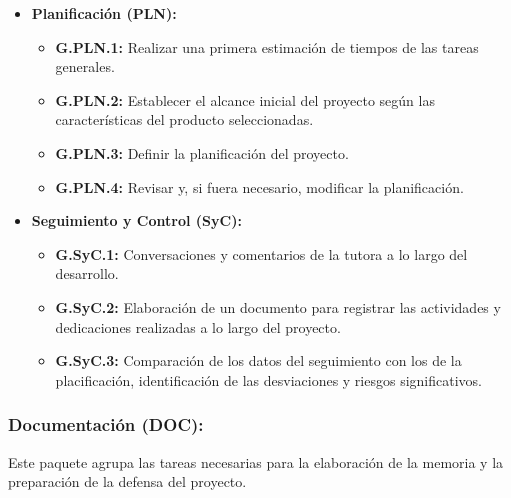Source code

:\begin{itemize}
    \item \textbf{Planificación (PLN):}
          \begin{itemize}
              \item \textbf{G.PLN.1:} Realizar una primera estimación de tiempos de las tareas generales.
              \item \textbf{G.PLN.2:} Establecer el alcance inicial del proyecto según las características del producto seleccionadas.
              \item \textbf{G.PLN.3:} Definir la planificación del proyecto.
              \item \textbf{G.PLN.4:} Revisar y, si fuera necesario, modificar la planificación.
          \end{itemize}
    \item \textbf{Seguimiento y Control (SyC):}
          \begin{itemize}
              \item \textbf{G.SyC.1:} Conversaciones y comentarios de la tutora a lo largo del desarrollo.
              \item \textbf{G.SyC.2:} Elaboración de un documento para registrar las actividades y dedicaciones realizadas a lo largo del proyecto.
              \item \textbf{G.SyC.3:} Comparación de los datos del seguimiento con los de la placificación, identificación de las desviaciones y riesgos significativos.
          \end{itemize}
\end{itemize}

\subsubsection{Documentación (DOC):}

Este paquete agrupa las tareas necesarias para la elaboración de la memoria y la preparación de la defensa del proyecto.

=-=-=-=-=

Which lines of the listing contain the string "largo"? Copy each of them.

* ANSWER TO THIS PROBLEM:
              \item \textbf{G.SyC.1:} Conversaciones y comentarios de la tutora a lo largo del desarrollo.
              \item \textbf{G.SyC.2:} Elaboración de un documento para registrar las actividades y dedicaciones realizadas a lo largo del proyecto.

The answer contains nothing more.